# [Exercise instructions]
In the material below, find every line with "correctly" and pull it out.

# [Data for review]
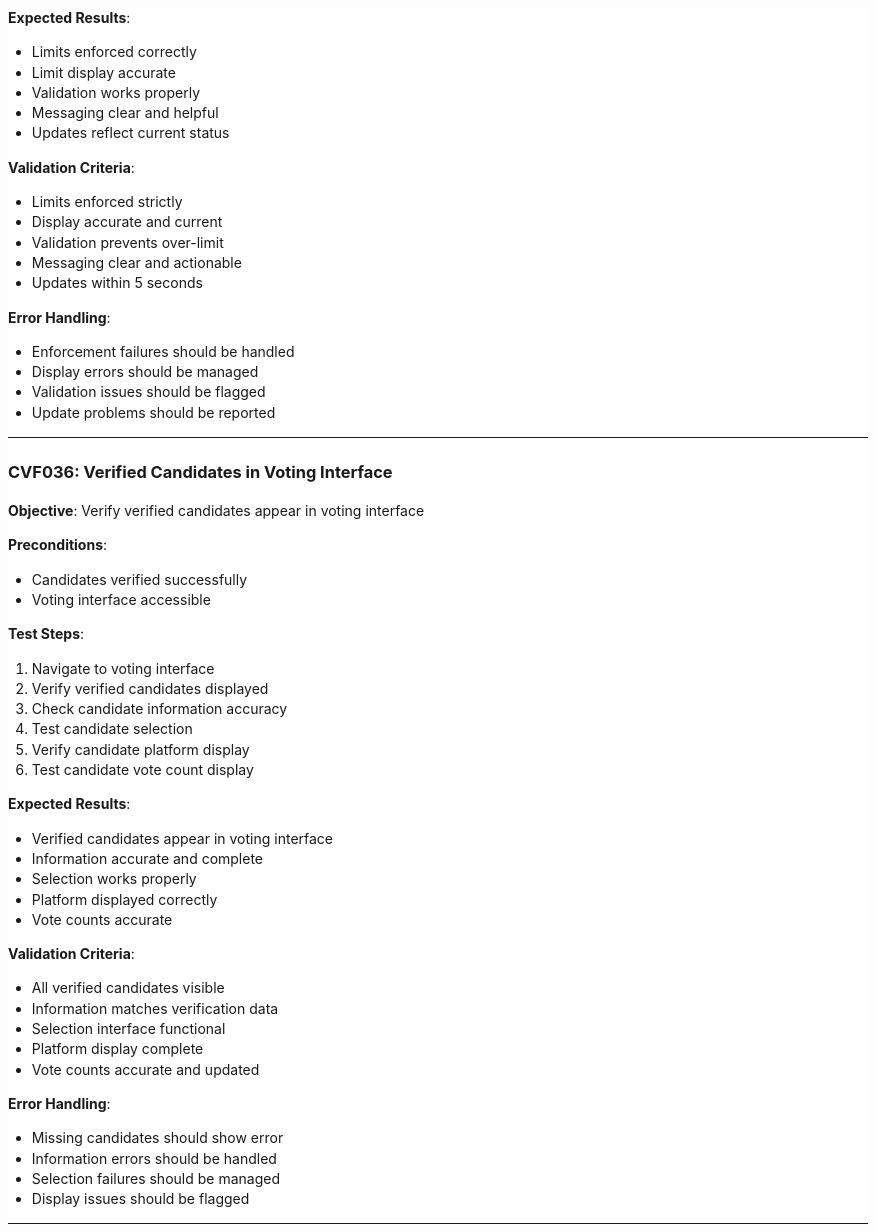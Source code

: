 **Expected Results**:
- Limits enforced correctly
- Limit display accurate
- Validation works properly
- Messaging clear and helpful
- Updates reflect current status

**Validation Criteria**:
- Limits enforced strictly
- Display accurate and current
- Validation prevents over-limit
- Messaging clear and actionable
- Updates within 5 seconds

**Error Handling**:
- Enforcement failures should be handled
- Display errors should be managed
- Validation issues should be flagged
- Update problems should be reported

---

### CVF036: Verified Candidates in Voting Interface

**Objective**: Verify verified candidates appear in voting interface

**Preconditions**:
- Candidates verified successfully
- Voting interface accessible

**Test Steps**:
1. Navigate to voting interface
2. Verify verified candidates displayed
3. Check candidate information accuracy
4. Test candidate selection
5. Verify candidate platform display
6. Test candidate vote count display

**Expected Results**:
- Verified candidates appear in voting interface
- Information accurate and complete
- Selection works properly
- Platform displayed correctly
- Vote counts accurate

**Validation Criteria**:
- All verified candidates visible
- Information matches verification data
- Selection interface functional
- Platform display complete
- Vote counts accurate and updated

**Error Handling**:
- Missing candidates should show error
- Information errors should be handled
- Selection failures should be managed
- Display issues should be flagged

---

# [Problem solution]
- Limits enforced correctly
- Platform displayed correctly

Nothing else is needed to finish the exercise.